Quest’anno abbiamo respirato l’atmosfera di una estate atipica a causa del covid 19, che ci ha segnato profondamente in questo  2020 .

 La maggior parte degli Italiani, in maniera diligente, ha condotto delle vacanze sicuramente diverse, all’insegna della prudenza e del rispetto delle norme anti-covid.

Ci siamo dovuti abituare, per la nostra e l’altrui  sicurezza, ad indossare le mascherine, a mantenere le dovute distanze di sicurezza, ad essere sottoposti alla misurazione della temperatura per accedere in vari luoghi pubblici e/o aperti al pubblico.  È  stato stabilito  un protocollo di sicurezza  per musei, teatri, eventi, cinema, alberghi ed  anche per le spiagge, al fine di evitare gli assembramenti.

Sicuramente non sono state vacanze normali, in quanto  si è dovuta accettare la consapevolezza di dover “convivere“ con il virus e di prestare massima attenzione onde evitare contagi.

Da una  indagine effettuata da AirBnb si evince che l’82% dei nostri connazionali  ha trascorso  le vacanze in Italia, mentre l’anno scorso la percentuale era stata solo del 55%.  Ma non può sfuggire un dato inquietante dell’ultimo periodo dell’estate: l’aumento non indifferente  dei contagi in tutta Italia e soprattutto in alcune regioni, il che denota delle criticità da non sottovalutare.

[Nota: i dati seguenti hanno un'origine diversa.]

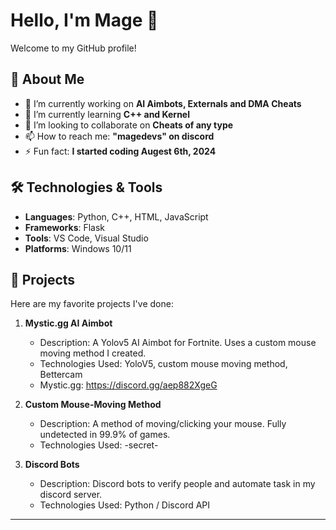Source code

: # Hello, I'm Mage 👋

Welcome to my GitHub profile!

## 🚀 About Me

- 🔭 I’m currently working on **AI Aimbots, Externals and DMA Cheats**
- 🌱 I’m currently learning **C++ and Kernel**
- 👯 I’m looking to collaborate on **Cheats of any type**
- 📫 How to reach me: **"magedevs" on discord**
- ⚡ Fun fact: **I started coding Augest 6th, 2024**

## 🛠️ Technologies & Tools

- **Languages**: Python, C++, HTML, JavaScript
- **Frameworks**: Flask
- **Tools**: VS Code, Visual Studio
- **Platforms**: Windows 10/11

## 🌟 Projects

Here are my favorite projects I've done:

1. **Mystic.gg AI Aimbot**
   - Description: A Yolov5 AI Aimbot for Fortnite. Uses a custom mouse moving method I created.
   - Technologies Used: YoloV5, custom mouse moving method, Bettercam
   - Mystic.gg: https://discord.gg/aep882XgeG
  
2. **Custom Mouse-Moving Method**
   - Description: A method of moving/clicking your mouse. Fully undetected in 99.9% of games.
   - Technologies Used: -secret-
    
3. **Discord Bots**
   - Description: Discord bots to verify people and automate task in my discord server.
   - Technologies Used: Python / Discord API

---
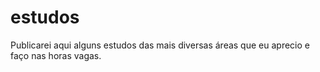 # estudos
Publicarei aqui alguns estudos das mais diversas áreas que eu aprecio e faço nas horas vagas.
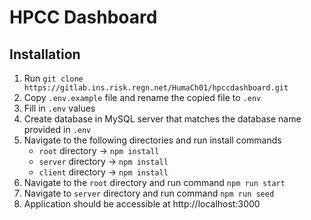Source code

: # HPCC Dashboard

## Installation

1. Run `git clone https://gitlab.ins.risk.regn.net/HumaCh01/hpccdashboard.git`
2. Copy `.env.example` file and rename the copied file to `.env`
3. Fill in `.env` values
4. Create database in MySQL server that matches the database name provided in `.env`
5. Navigate to the following directories and run install commands
   - `root` directory -> `npm install`
   - `server` directory -> `npm install`
   - `client` directory -> `npm install`
6. Navigate to the `root` directory and run command `npm run start`
7. Navigate to `server` directory and run command `npm run seed`
8. Application should be accessible at http://localhost:3000
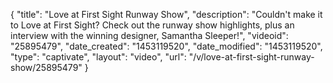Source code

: {
    "title": "Love at First Sight Runway Show",
    "description": "Couldn't make it to Love at First Sight? Check out the runway show highlights, plus an interview with the winning designer, Samantha Sleeper!",
    "videoid": "25895479",
    "date_created": "1453119520",
    "date_modified": "1453119520",
    "type": "captivate",
    "layout": "video",
    "url": "\/v\/love-at-first-sight-runway-show\/25895479"
}
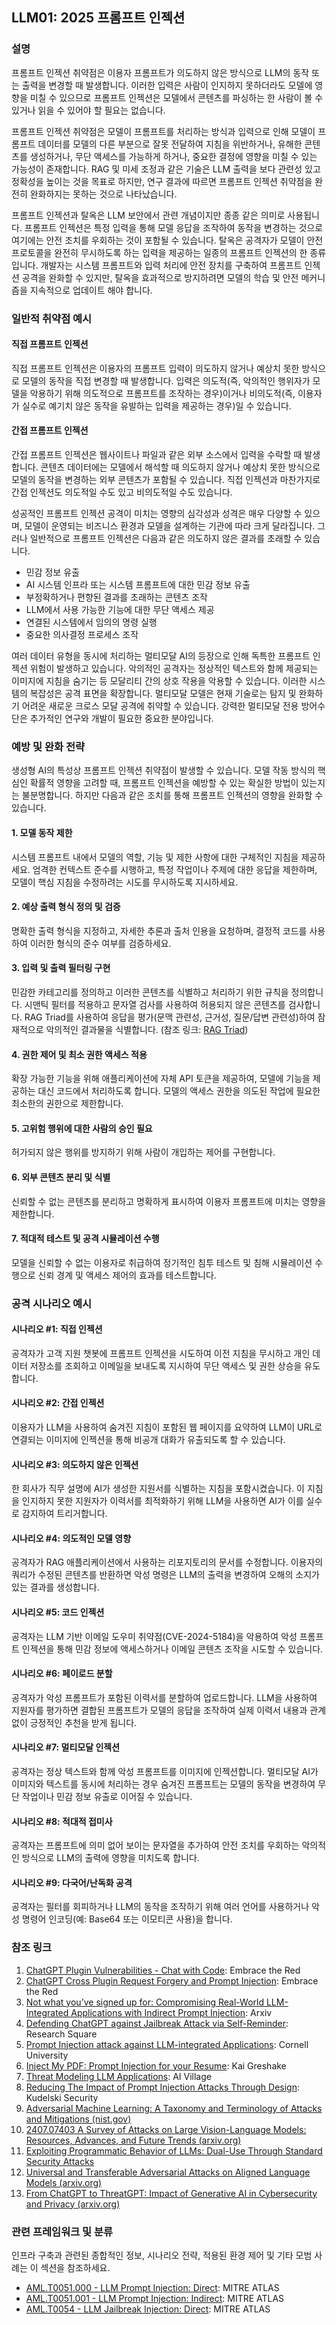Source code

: ## LLM01: 2025 프롬프트 인젝션

### 설명

프롬프트 인젝션 취약점은 이용자 프롬프트가 의도하지 않은 방식으로 LLM의 동작 또는 출력을 변경할 때 발생합니다. 이러한 입력은 사람이 인지하지 못하더라도 모델에 영향을 미칠 수 있으므로 프롬프트 인젝션은 모델에서 콘텐츠를 파싱하는 한 사람이 볼 수 있거나 읽을 수 있어야 할 필요는 없습니다.

프롬프트 인젝션 취약점은 모델이 프롬프트를 처리하는 방식과 입력으로 인해 모델이 프롬프트 데이터를 모델의 다른 부분으로 잘못 전달하여 지침을 위반하거나, 유해한 콘텐츠를 생성하거나, 무단 액세스를 가능하게 하거나, 중요한 결정에 영향을 미칠 수 있는 가능성이 존재합니다. RAG 및 미세 조정과 같은 기술은 LLM 출력을 보다 관련성 있고 정확성을 높이는 것을 목표로 하지만, 연구 결과에 따르면 프롬프트 인젝션 취약점을 완전히 완화하지는 못하는 것으로 나타났습니다.

프롬프트 인젝션과 탈옥은 LLM 보안에서 관련 개념이지만 종종 같은 의미로 사용됩니다. 프롬프트 인젝션은 특정 입력을 통해 모델 응답을 조작하여 동작을 변경하는 것으로 여기에는 안전 조치를 우회하는 것이 포함될 수 있습니다. 탈옥은 공격자가 모델이 안전 프로토콜을 완전히 무시하도록 하는 입력을 제공하는 일종의 프롬프트 인젝션의 한 종류입니다. 개발자는 시스템 프롬프트와 입력 처리에 안전 장치를 구축하여 프롬프트 인젝션 공격을 완화할 수 있지만, 탈옥을 효과적으로 방지하려면 모델의 학습 및 안전 메커니즘을 지속적으로 업데이트 해야 합니다.

### 일반적 취약점 예시

#### 직접 프롬프트 인젝션

  직접 프롬프트 인젝션은 이용자의 프롬프트 입력이 의도하지 않거나 예상치 못한 방식으로 모델의 동작을 직접 변경할 때 발생합니다. 입력은 의도적(즉, 악의적인 행위자가 모델을 악용하기 위해 의도적으로 프롬프트를 조작하는 경우)이거나 비의도적(즉, 이용자가 실수로 예기치 않은 동작을 유발하는 입력을 제공하는 경우)일 수 있습니다.

#### 간접 프롬프트 인젝션

  간접 프롬프트 인젝션은 웹사이트나 파일과 같은 외부 소스에서 입력을 수락할 때 발생합니다. 콘텐츠 데이터에는 모델에서 해석할 때 의도하지 않거나 예상치 못한 방식으로 모델의 동작을 변경하는 외부 콘텐츠가 포함될 수 있습니다. 직접 인젝션과 마찬가지로 간접 인젝션도 의도적일 수도 있고 비의도적일 수도 있습니다.

성공적인 프롬프트 인젝션 공격이 미치는 영향의 심각성과 성격은 매우 다양할 수 있으며, 모델이 운영되는 비즈니스 환경과 모델을 설계하는 기관에 따라 크게 달라집니다. 그러나 일반적으로 프롬프트 인젝션은 다음과 같은 의도하지 않은 결과를 초래할 수 있습니다.

- 민감 정보 유출
- AI 시스템 인프라 또는 시스템 프롬프트에 대한 민감 정보 유출
- 부정확하거나 편향된 결과를 초래하는 콘텐츠 조작
- LLM에서 사용 가능한 기능에 대한 무단 액세스 제공
- 연결된 시스템에서 임의의 명령 실행
- 중요한 의사결정 프로세스 조작

여러 데이터 유형을 동시에 처리하는 멀티모달 AI의 등장으로 인해 독특한 프롬프트 인젝션 위험이 발생하고 있습니다. 악의적인 공격자는 정상적인 텍스트와 함께 제공되는 이미지에 지침을 숨기는 등 모달리티 간의 상호 작용을 악용할 수 있습니다. 이러한 시스템의 복잡성은 공격 표면을 확장합니다. 멀티모달 모델은 현재 기술로는 탐지 및 완화하기 어려운 새로운 크로스 모달 공격에 취약할 수 있습니다. 강력한 멀티모달 전용 방어수단은 추가적인 연구와 개발이 필요한 중요한 분야입니다.

### 예방 및 완화 전략

생성형 AI의 특성상 프롬프트 인젝션 취약점이 발생할 수 있습니다. 모델 작동 방식의 핵심인 확률적 영향을 고려할 때, 프롬프트 인젝션을 예방할 수 있는 확실한 방법이 있는지는 불분명합니다. 하지만 다음과 같은 조치를 통해 프롬프트 인젝션의 영향을 완화할 수 있습니다.

#### 1. 모델 동작 제한

  시스템 프롬프트 내에서 모델의 역할, 기능 및 제한 사항에 대한 구체적인 지침을 제공하세요. 엄격한 컨텍스트 준수를 시행하고, 특정 작업이나 주제에 대한 응답을 제한하며, 모델이 핵심 지침을 수정하려는 시도를 무시하도록 지시하세요.

#### 2. 예상 출력 형식 정의 및 검증

  명확한 출력 형식을 지정하고, 자세한 추론과 출처 인용을 요청하며, 결정적 코드를 사용하여 이러한 형식의 준수 여부를 검증하세요.

#### 3. 입력 및 출력 필터링 구현

  민감한 카테고리를 정의하고 이러한 콘텐츠를 식별하고 처리하기 위한 규칙을 정의합니다. 시맨틱 필터를 적용하고 문자열 검사를 사용하여 허용되지 않은 콘텐츠를 검사합니다. RAG Triad를 사용하여 응답을 평가(문맥 관련성, 근거성, 질문/답변 관련성)하여 잠재적으로 악의적인 결과물을 식별합니다.
  (참조 링크: [RAG Triad](https://truera.com/ai-quality-education/generative-ai-rags/what-is-the-rag-triad/))

#### 4. 권한 제어 및 최소 권한 액세스 적용

  확장 가능한 기능을 위해 애플리케이션에 자체 API 토큰을 제공하여, 모델에 기능을 제공하는 대신 코드에서 처리하도록 합니다. 모델의 액세스 권한을 의도된 작업에 필요한 최소한의 권한으로 제한합니다.

#### 5. 고위험 행위에 대한 사람의 승인 필요

  허가되지 않은 행위를 방지하기 위해 사람이 개입하는 제어를 구현합니다.

#### 6. 외부 콘텐츠 분리 및 식별

  신뢰할 수 없는 콘텐츠를 분리하고 명확하게 표시하여 이용자 프롬프트에 미치는 영향을 제한합니다.

#### 7. 적대적 테스트 및 공격 시뮬레이션 수행

  모델을 신뢰할 수 없는 이용자로 취급하여 정기적인 침투 테스트 및 침해 시뮬레이션 수행으로 신뢰 경계 및 액세스 제어의 효과를 테스트합니다.

### 공격 시나리오 예시

#### 시나리오 #1: 직접 인젝션

  공격자가 고객 지원 챗봇에 프롬프트 인젝션을 시도하여 이전 지침을 무시하고 개인 데이터 저장소를 조회하고 이메일을 보내도록 지시하여 무단 액세스 및 권한 상승을 유도합니다.

#### 시나리오 #2: 간접 인젝션

  이용자가 LLM을 사용하여 숨겨진 지침이 포함된 웹 페이지를 요약하여 LLM이 URL로 연결되는 이미지에 인젝션을 통해 비공개 대화가 유출되도록 할 수 있습니다.

#### 시나리오 #3: 의도하지 않은 인젝션

  한 회사가 직무 설명에 AI가 생성한 지원서를 식별하는 지침을 포함시켰습니다. 이 지침을 인지하지 못한 지원자가 이력서를 최적화하기 위해 LLM을 사용하면 AI가 이를 실수로 감지하여 트리거합니다.

#### 시나리오 #4: 의도적인 모델 영향

  공격자가 RAG 애플리케이션에서 사용하는 리포지토리의 문서를 수정합니다. 이용자의 쿼리가 수정된 콘텐츠를 반환하면 악성 명령은 LLM의 출력을 변경하여 오해의 소지가 있는 결과를 생성합니다.

#### 시나리오 #5: 코드 인젝션

  공격자는 LLM 기반 이메일 도우미 취약점(CVE-2024-5184)을 악용하여 악성 프롬프트 인젝션을 통해 민감 정보에 액세스하거나 이메일 콘텐츠 조작을 시도할 수 있습니다.

#### 시나리오 #6: 페이로드 분할

  공격자가 악성 프롬프트가 포함된 이력서를 분할하여 업로드합니다. LLM을 사용하여 지원자를 평가하면 결합된 프롬프트가 모델의 응답을 조작하여 실제 이력서 내용과 관계없이 긍정적인 추천을 받게 됩니다.

#### 시나리오 #7: 멀티모달 인젝션

  공격자는 정상 텍스트와 함께 악성 프롬프트를 이미지에 인젝션합니다. 멀티모달 AI가 이미지와 텍스트를 동시에 처리하는 경우 숨겨진 프롬프트는 모델의 동작을 변경하여 무단 작업이나 민감 정보 유출로 이어질 수 있습니다.

#### 시나리오 #8: 적대적 접미사

  공격자는 프롬프트에 의미 없어 보이는 문자열을 추가하여 안전 조치를 우회하는 악의적인 방식으로 LLM의 출력에 영향을 미치도록 합니다.

#### 시나리오 #9: 다국어/난독화 공격

  공격자는 필터를 회피하거나 LLM의 동작을 조작하기 위해 여러 언어를 사용하거나 악성 명령어 인코딩(예: Base64 또는 이모티콘 사용)을 합니다.

### 참조 링크

1. [ChatGPT Plugin Vulnerabilities - Chat with Code](https://embracethered.com/blog/posts/2023/chatgpt-plugin-vulns-chat-with-code/): Embrace the Red
2. [ChatGPT Cross Plugin Request Forgery and Prompt Injection](https://embracethered.com/blog/posts/2023/chatgpt-cross-plugin-request-forgery-and-prompt-injection./): Embrace the Red
3. [Not what you’ve signed up for: Compromising Real-World LLM-Integrated Applications with Indirect Prompt Injection](https://arxiv.org/pdf/2302.12173.pdf): Arxiv
4. [Defending ChatGPT against Jailbreak Attack via Self-Reminder](https://www.researchsquare.com/article/rs-2873090/v1): Research Square
5. [Prompt Injection attack against LLM-integrated Applications](https://arxiv.org/abs/2306.05499): Cornell University
6. [Inject My PDF: Prompt Injection for your Resume](https://kai-greshake.de/posts/inject-my-pdf): Kai Greshake
7. [Threat Modeling LLM Applications](https://aivillage.org/large%20language%20models/threat-modeling-llm/): AI Village
8. [Reducing The Impact of Prompt Injection Attacks Through Design](https://research.kudelskisecurity.com/2023/05/25/reducing-the-impact-of-prompt-injection-attacks-through-design/): Kudelski Security
9. [Adversarial Machine Learning: A Taxonomy and Terminology of Attacks and Mitigations (nist.gov)](https://nvlpubs.nist.gov/nistpubs/ai/NIST.AI.100-2e2023.pdf)
10. [2407.07403 A Survey of Attacks on Large Vision-Language Models: Resources, Advances, and Future Trends (arxiv.org)](https://arxiv.org/abs/2407.07403)
11. [Exploiting Programmatic Behavior of LLMs: Dual-Use Through Standard Security Attacks](https://ieeexplore.ieee.org/document/10579515)
12. [Universal and Transferable Adversarial Attacks on Aligned Language Models (arxiv.org)](https://arxiv.org/abs/2307.15043)
13. [From ChatGPT to ThreatGPT: Impact of Generative AI in Cybersecurity and Privacy (arxiv.org)](https://arxiv.org/abs/2307.00691)

### 관련 프레임워크 및 분류

인프라 구축과 관련된 종합적인 정보, 시나리오 전략, 적용된 환경 제어 및 기타 모범 사례는 이 섹션을 참조하세요.

- [AML.T0051.000 - LLM Prompt Injection: Direct](https://atlas.mitre.org/techniques/AML.T0051.000): MITRE ATLAS
- [AML.T0051.001 - LLM Prompt Injection: Indirect](https://atlas.mitre.org/techniques/AML.T0051.001): MITRE ATLAS
- [AML.T0054 - LLM Jailbreak Injection: Direct](https://atlas.mitre.org/techniques/AML.T0054): MITRE ATLAS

E proprio per questo, al rientro delle vacanze,  e con la ripresa della normalità della nostra vita quotidiana,  occorre mantenere sempre più alta l’attenzione verso il rispetto delle normative a tutela della incolumità  pubblica e personale, in quanto non potremmo permetterci , sia dal punto di vista della salute che dal punto di vista economico, un nuovo lockdowm.

Ancora è molto vivo e doloroso il lungo corteo dei camion dei militari che trasportavano le bare dei tantissimi nostri connazionali  morti a causa del coronavirus!

Ancora è demoralizzante costatare una economia in decrescita, con tanti lavoratori licenziati e disperati per non poter mantenere la propria famiglia!

 Cerchiamo tutti quanti di fare il nostro dovere per debellare questo “mostro invisibile “ che ci ha reso molto problematica  la vita nell’ultimo anno .

E, per concludere,  non possiamo certo non ricordare tutti quei medici e sanitari  che, in maniera encomiabile, hanno espletato il loro lavoro, con dedizione e professionalità, a volte anche sacrificando la loro stessa vita per salvare altre vite umane. A loro va un immenso ringraziamento. Mi raccomando non annulliamo i loro sacrifici.